Drink locally or think globally?

by Mark Tichenor

Finger Lakes Region beer lovers rejoice! Another legendary brewery is entering our area. Founders Brewing of Grand Rapids, Michigan, will be on tap in Rochester this May.

That’s a big win; Founders’ beer is consistently some of the best and most highly rated in the country. Currently it’s sought after by beer traders, and many a Rochesterian visitor to the Midwest is pestered to bring a trunkload home for friends. But the imminent arrival of Founders also gives some pause for thought and reflection about our own local beer, as well as the direction of the craft beer industry.

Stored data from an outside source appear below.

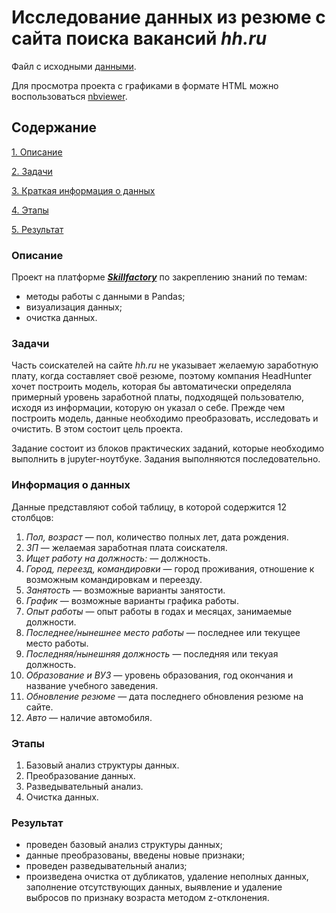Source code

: # Исследование данных из резюме с сайта поиска вакансий *hh.ru*

Файл с исходными [данными](https://drive.google.com/file/d/16KUzARAciR55f_DhXRfmIaYc2JLekRm6/view?usp=sharing).

Для просмотра проекта с графиками в формате HTML можно воспользоваться [nbviewer](https://nbviewer.org/github/Aleksey55555/SkillfactoryHHProject/blob/d8a48bf03cc255ea7225d7e4964f894eb6dbcf4e/Project-1._%D0%9D%D0%BE%D1%83%D1%82%D0%B1%D1%83%D0%BA-%D1%88%D0%B0%D0%B1%D0%BB%D0%BE%D0%BD.ipynb).

## Содержание
[1. Описание](#описание)

[2. Задачи](#задачи)

[3. Краткая информация о данных](#информация-о-данных)

[4. Этапы](#этапы)

[5. Результат](#результат)



### Описание
Проект на платформе ***[Skillfactory](https://skillfactory.ru/)*** по закреплению знаний по темам:
- методы работы с данными в Pandas;
- визуализация данных;
- очистка данных.



### Задачи
Часть соискателей на сайте *hh.ru* не указывает желаемую заработную плату, когда составляет своё резюме, поэтому компания HeadHunter хочет построить модель, которая бы автоматически определяла примерный уровень заработной платы, подходящей пользователю, исходя из информации, которую он указал о себе. Прежде чем построить модель, данные необходимо преобразовать, исследовать и очистить. В этом состоит цель проекта.

Задание состоит из блоков практических заданий, которые необходимо выполнить в jupyter-ноутбуке. Задания выполняются последовательно.



### Информация о данных
Данные представляют собой таблицу, в которой содержится 12 столбцов:
1. *Пол, возраст* — пол, количество полных лет, дата рождения.
2. *ЗП* — желаемая заработная плата соискателя.
3. *Ищет работу на должность:* — должность.
4. *Город, переезд, командировки* — город проживания, отношение к возможным командировкам и переезду.
5. *Занятость* — возможные варианты занятости.
6. *График* — возможные варианты графика работы.
7. *Опыт работы* — опыт работы в годах и месяцах, занимаемые должности.
8. *Последнее/нынешнее место работы* — последнее или текущее место работы.
9. *Последняя/нынешняя должность* — последняя или текуая должность.
10. *Образование и ВУЗ* — уровень образования, год окончания и название учебного заведения.
11. *Обновление резюме* — дата последнего обновления резюме на сайте.
12. *Авто* — наличие автомобиля.


### Этапы
1. Базовый анализ структуры данных.
2. Преобразование данных.
3. Разведывательный анализ.
4. Очистка данных.


### Результат
- проведен базовый анализ структуры данных;
- данные преобразованы, введены новые признаки;
- проведен разведывательный анализ;
- произведена очистка от дубликатов, удаление неполных данных, заполнение отсутствующих данных, выявление и удаление выбросов по признаку возраста методом z-отклонения.
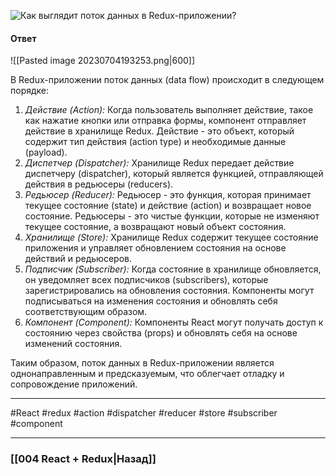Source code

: ![Как выглядит поток данных в Redux-приложении?](https://youtu.be/HBSAjY-xh3k?t=706)

#### Ответ

![[Pasted image 20230704193253.png|600]]

В Redux-приложении поток данных (data flow) происходит в следующем порядке:

1. *Действие (Action):* Когда пользователь выполняет действие, такое как нажатие кнопки или отправка формы, компонент отправляет действие в хранилище Redux. Действие - это объект, который содержит тип действия (action type) и необходимые данные (payload).
2. *Диспетчер (Dispatcher):* Хранилище Redux передает действие диспетчеру (dispatcher), который является функцией, отправляющей действия в редьюсеры (reducers).
3. *Редьюсер (Reducer):* Редьюсер - это функция, которая принимает текущее состояние (state) и действие (action) и возвращает новое состояние. Редьюсеры - это чистые функции, которые не изменяют текущее состояние, а возвращают новый объект состояния.
4. *Хранилище (Store):* Хранилище Redux содержит текущее состояние приложения и управляет обновлением состояния на основе действий и редьюсеров.
5. *Подписчик (Subscriber):* Когда состояние в хранилище обновляется, он уведомляет всех подписчиков (subscribers), которые зарегистрировались на обновления состояния. Компоненты могут подписываться на изменения состояния и обновлять себя соответствующим образом.
6. *Компонент (Component):* Компоненты React могут получать доступ к состоянию через свойства (props) и обновлять себя на основе изменений состояния.

Таким образом, поток данных в Redux-приложении является однонаправленным и предсказуемым, что облегчает отладку и сопровождение приложений.

____
#React #redux #action #dispatcher #reducer #store #subscriber #component 

____

### [[004 React + Redux|Назад]]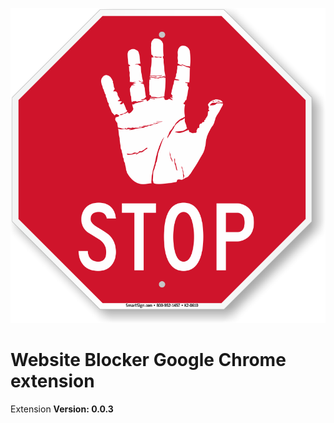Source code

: <p align="center" width="100px" height="100px">
  <img src="public/icon.png" alt="Website blocker logo" />
</p>

# Website Blocker Google Chrome extension

Extension **Version: 0.0.3**

#
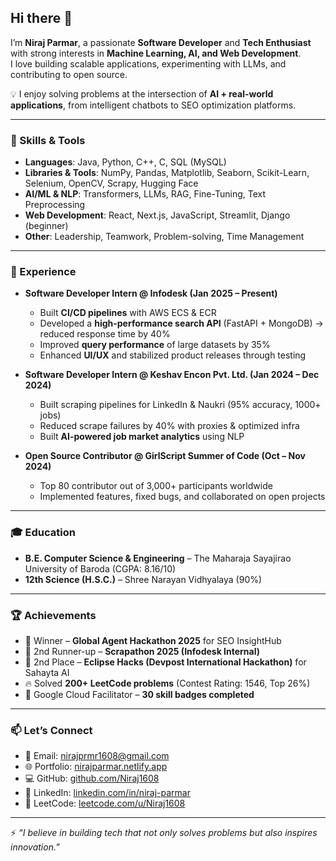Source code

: ## Hi there 👋

I’m **Niraj Parmar**, a passionate **Software Developer** and **Tech Enthusiast** with strong interests in **Machine Learning, AI, and Web Development**.  
I love building scalable applications, experimenting with LLMs, and contributing to open source.  

💡 I enjoy solving problems at the intersection of **AI + real-world applications**, from intelligent chatbots to SEO optimization platforms.  

---

### 🚀 Skills & Tools
- **Languages**: Java, Python, C++, C, SQL (MySQL)  
- **Libraries & Tools**: NumPy, Pandas, Matplotlib, Seaborn, Scikit-Learn, Selenium, OpenCV, Scrapy, Hugging Face  
- **AI/ML & NLP**: Transformers, LLMs, RAG, Fine-Tuning, Text Preprocessing  
- **Web Development**: React, Next.js, JavaScript, Streamlit, Django (beginner)  
- **Other**: Leadership, Teamwork, Problem-solving, Time Management  

---

### 💼 Experience
- **Software Developer Intern @ Infodesk (Jan 2025 – Present)**  
  - Built **CI/CD pipelines** with AWS ECS & ECR  
  - Developed a **high-performance search API** (FastAPI + MongoDB) → reduced response time by 40%  
  - Improved **query performance** of large datasets by 35%  
  - Enhanced **UI/UX** and stabilized product releases through testing  

- **Software Developer Intern @ Keshav Encon Pvt. Ltd. (Jan 2024 – Dec 2024)**  
  - Built scraping pipelines for LinkedIn & Naukri (95% accuracy, 1000+ jobs)  
  - Reduced scrape failures by 40% with proxies & optimized infra  
  - Built **AI-powered job market analytics** using NLP  

- **Open Source Contributor @ GirlScript Summer of Code (Oct – Nov 2024)**  
  - Top 80 contributor out of 3,000+ participants worldwide  
  - Implemented features, fixed bugs, and collaborated on open projects  

---

### 🎓 Education
- **B.E. Computer Science & Engineering** – The Maharaja Sayajirao University of Baroda (CGPA: 8.16/10)  
- **12th Science (H.S.C.)** – Shree Narayan Vidhyalaya (90%)  

---

### 🏆 Achievements
- 🥇 Winner – **Global Agent Hackathon 2025** for SEO InsightHub  
- 🥈 2nd Runner-up – **Scrapathon 2025 (Infodesk Internal)**  
- 🥈 2nd Place – **Eclipse Hacks (Devpost International Hackathon)** for Sahayta AI  
- 🔥 Solved **200+ LeetCode problems** (Contest Rating: 1546, Top 26%)  
- 🌟 Google Cloud Facilitator – **30 skill badges completed**  

---

### 📫 Let’s Connect
- 📧 Email: [nirajprmr1608@gmail.com](mailto:nirajprmr1608@gmail.com)  
- 🌐 Portfolio: [nirajparmar.netlify.app](https://nirajparmar.netlify.app)  
- 💻 GitHub: [github.com/Niraj1608](https://github.com/Niraj1608)  
- 🔗 LinkedIn: [linkedin.com/in/niraj-parmar](https://www.linkedin.com/in/niraj-parmar)  
- 🧩 LeetCode: [leetcode.com/u/Niraj1608](https://leetcode.com/u/Niraj1608)  

---

⚡ *“I believe in building tech that not only solves problems but also inspires innovation.”*
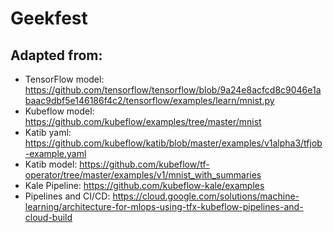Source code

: # Geekfest

## Adapted from:

  * TensorFlow model: https://github.com/tensorflow/tensorflow/blob/9a24e8acfcd8c9046e1abaac9dbf5e146186f4c2/tensorflow/examples/learn/mnist.py 
  * Kubeflow model: https://github.com/kubeflow/examples/tree/master/mnist
  * Katib yaml: https://github.com/kubeflow/katib/blob/master/examples/v1alpha3/tfjob-example.yaml
  * Katib model: https://github.com/kubeflow/tf-operator/tree/master/examples/v1/mnist_with_summaries
  * Kale Pipeline: https://github.com/kubeflow-kale/examples
  * Pipelines and CI/CD: https://cloud.google.com/solutions/machine-learning/architecture-for-mlops-using-tfx-kubeflow-pipelines-and-cloud-build


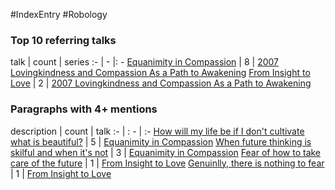 #IndexEntry #Robology

### Top 10 referring talks
talk | count | series
:- | - |: -
<a data-href="Equanimity in Compassion" href="Equanimity+in+Compassion" class="internal-link" target="_blank" rel="noopener">Equanimity in Compassion</a> | 8 | <a data-href="2007 Lovingkindness and Compassion As a Path to Awakening" href="2007+Lovingkindness+and+Compassion+As+a+Path+to+Awakening" class="internal-link" target="_blank" rel="noopener">2007 Lovingkindness and Compassion As a Path to Awakening</a>
<a data-href="From Insight to Love" href="From+Insight+to+Love" class="internal-link" target="_blank" rel="noopener">From Insight to Love</a> | 2 | <a data-href="2007 Lovingkindness and Compassion As a Path to Awakening" href="2007+Lovingkindness+and+Compassion+As+a+Path+to+Awakening" class="internal-link" target="_blank" rel="noopener">2007 Lovingkindness and Compassion As a Path to Awakening</a>

### Paragraphs with 4+ mentions
description | count | talk
:- | : - | :-
<a aria-label-position="top" aria-label="Equanimity in Compassion > How will my life be if I dont cultivate what is beautiful" data-href="Equanimity in Compassion#How will my life be if I dont cultivate what is beautiful" href="Equanimity+in+Compassion#How+will+my+life+be+if+I+don%27t+cultivate+what+is+beautiful" class="internal-link" target="_blank" rel="noopener">How will my life be if I don&#x27;t cultivate what is beautiful?</a> | 5 | <a data-href="Equanimity in Compassion" href="Equanimity+in+Compassion" class="internal-link" target="_blank" rel="noopener">Equanimity in Compassion</a>
<a aria-label-position="top" aria-label="Equanimity in Compassion > When future thinking is skilful and when its not" data-href="Equanimity in Compassion#When future thinking is skilful and when its not" href="Equanimity+in+Compassion#When+future+thinking+is+skilful+and+when+it%27s+not" class="internal-link" target="_blank" rel="noopener">When future thinking is skilful and when it&#x27;s not</a> | 3 | <a data-href="Equanimity in Compassion" href="Equanimity+in+Compassion" class="internal-link" target="_blank" rel="noopener">Equanimity in Compassion</a>
<a aria-label-position="top" aria-label="From Insight to Love > Fear of how to take care of the future" data-href="From Insight to Love#Fear of how to take care of the future" href="From+Insight+to+Love#Fear+of+how+to+take+care+of+the+future" class="internal-link" target="_blank" rel="noopener">Fear of how to take care of the future</a> | 1 | <a data-href="From Insight to Love" href="From+Insight+to+Love" class="internal-link" target="_blank" rel="noopener">From Insight to Love</a>
<a aria-label-position="top" aria-label="From Insight to Love > Genuinlly there is nothing to fear" data-href="From Insight to Love#Genuinlly there is nothing to fear" href="From+Insight+to+Love#Genuinlly+there+is+nothing+to+fear" class="internal-link" target="_blank" rel="noopener">Genuinlly, there is nothing to fear</a> | 1 | <a data-href="From Insight to Love" href="From+Insight+to+Love" class="internal-link" target="_blank" rel="noopener">From Insight to Love</a>

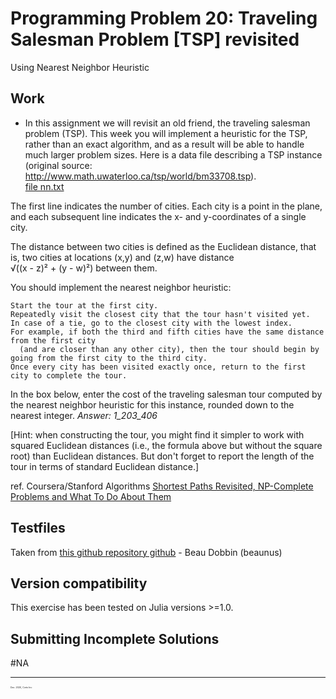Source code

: # Programming Problem 20: Traveling Salesman Problem [TSP] revisited

  Using Nearest Neighbor Heuristic 


## Work

  - In this assignment we will revisit an old friend, the traveling salesman problem (TSP).  This week you will implement a heuristic for the TSP, rather than an exact algorithm, and as a result will be able to handle much larger problem sizes.  Here is a data file describing a TSP instance (original source: http://www.math.uwaterloo.ca/tsp/world/bm33708.tsp).  
[file nn.txt](https://github.com/pascal-p/julia-exercism/blob/master/Algo/20-1-tsp-heuristic/testfiles/nn.txt)

The first line indicates the number of cities.  Each city is a point in the plane, and each subsequent line indicates the x- and y-coordinates of a single city.  

The distance between two cities is defined as the Euclidean distance, that is, two cities at locations (x,y) and (z,w) have distance  
    √((x - z)² + (y - w)²)​ between them.  

You should implement the nearest neighbor heuristic:

    Start the tour at the first city.
    Repeatedly visit the closest city that the tour hasn't visited yet.  
    In case of a tie, go to the closest city with the lowest index.  
    For example, if both the third and fifth cities have the same distance from the first city 
      (and are closer than any other city), then the tour should begin by going from the first city to the third city.
    Once every city has been visited exactly once, return to the first city to complete the tour.

In the box below, enter the cost of the traveling salesman tour computed by the nearest neighbor heuristic for this instance, rounded down to the nearest integer.
*Answer: 1_203_406*  

[Hint: when constructing the tour, you might find it simpler to work with squared Euclidean distances (i.e., the formula above but without the square root) than Euclidean distances.  But don't forget to report the length of the tour in terms of standard Euclidean distance.]

ref. Coursera/Stanford Algorithms [Shortest Paths Revisited, NP-Complete Problems and What To Do About Them](https://www.coursera.org/learn/algorithms-npcomplete/home/)

## Testfiles
Taken from [this github repository github](https://github.com/beaunus/stanford-algs) - Beau Dobbin (beaunus)

## Version compatibility
This exercise has been tested on Julia versions >=1.0.

## Submitting Incomplete Solutions
#NA

<hr />
<p style="font-size:0.25em">Dec. 2020, Corto Inc</p>
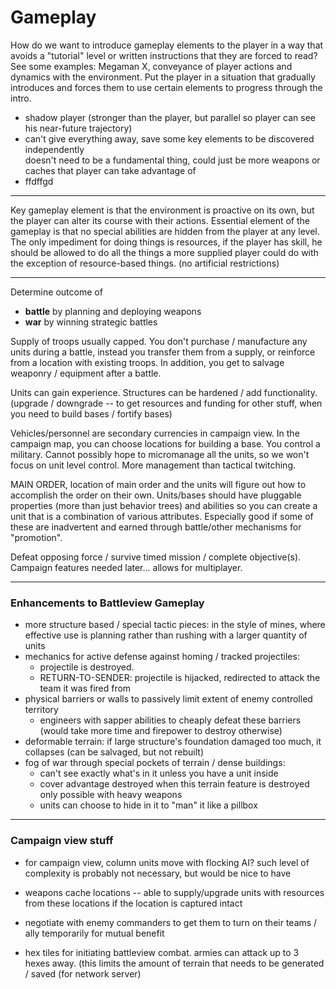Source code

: # Gameplay

How do we want to introduce gameplay elements to the player in a way that avoids a "tutorial" level or written instructions that they are forced to read? See some examples: Megaman X, conveyance of player actions and dynamics with the environment. Put the player in a situation that gradually introduces and forces them to use certain elements to progress through the intro.  
- shadow player (stronger than the player, but parallel so player can see his near-future trajectory)
- can't give everything away, save some key elements to be discovered independently  
doesn't need to be a fundamental thing, could just be more weapons or caches that player can take advantage of
- ffdffgd

***

Key gameplay element is that the environment is proactive on its own, but the player can alter its course with 
their actions. Essential element of the gameplay is that no special abilities are hidden from the player at any level. The only impediment for doing things is resources, if the player has skill, he should be allowed to do all the things a more supplied player could do with the exception of resource-based things. (no artificial restrictions)

***

Determine outcome of  
- **battle** by planning and deploying weapons  
- **war** by winning strategic battles

Supply of troops usually capped. You don't purchase / manufacture any units during a battle, instead you transfer them from a supply, or reinforce from a location with existing troops. In addition, you get to salvage weaponry / equipment after a battle.

Units can gain experience. Structures can be hardened / add functionality. (upgrade / downgrade -- to get resources and funding for other stuff, when you need to build bases / fortify bases)

Vehicles/personnel are secondary currencies in campaign view. In the campaign map, you can choose locations for building a base. You control a military. Cannot possibly hope to micromanage all the units, so we won't focus on unit level control. More management than tactical twitching.
 
MAIN ORDER, location of main order and the units will figure out how to accomplish the order on their own.
Units/bases should have pluggable properties (more than just behavior trees) and abilities so you can create a unit that is a combination of various attributes. Especially good if some of these are inadvertent and earned through battle/other mechanisms for "promotion".

Defeat opposing force / survive timed mission / complete objective(s). Campaign features needed later... allows for multiplayer.

***
### Enhancements to Battleview Gameplay

- more structure based / special tactic pieces: in the style of mines, where effective use is planning rather than rushing with a larger quantity of units
- mechanics for active defense against homing / tracked projectiles:
  - projectile is destroyed.
  - RETURN-TO-SENDER: projectile is hijacked, redirected to attack the team it was fired from
- physical barriers or walls to passively limit extent of enemy controlled territory
  - engineers with sapper abilities to cheaply defeat these barriers (would take more time and firepower to destroy otherwise)
- deformable terrain: if large structure's foundation damaged too much, it collapses (can be salvaged, but not rebuilt)
- fog of war through special pockets of terrain / dense buildings:
  - can't see exactly what's in it unless you have a unit inside
  - cover advantage destroyed when this terrain feature is destroyed only possible with heavy weapons
  - units can choose to hide in it to "man" it like a pillbox

***

### Campaign view stuff

- for campaign view, column units move with flocking AI? such level of complexity is probably not necessary, but would be nice to have

- weapons cache locations -- able to supply/upgrade units with resources from these locations if the location is captured intact

- negotiate with enemy commanders to get them to turn on their teams / ally temporarily for mutual benefit

- hex tiles for initiating battleview combat. armies can attack up to 3 hexes away. (this limits the amount of terrain that needs to be generated / saved (for network server)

National, or at least regional, distribution is crucial to an ambitious craft brewery’s success. A beermaking operation is an expensive small business to start up and run, and many places simply don’t have the market size in their home regions to expand. Getting the beer to other markets is often the necessary solution.

We crazy beer lovers benefit from that necessity, and from the fact that there’s a mad-effecient distribution structure already set up to handle it. Because of this, you can walk into the right small-town pub and pick up a menu of the best American beers. Stone Brewing, Green Flash, Victory, Lagunitas, and now Founders. It’s a dilemma just to choose.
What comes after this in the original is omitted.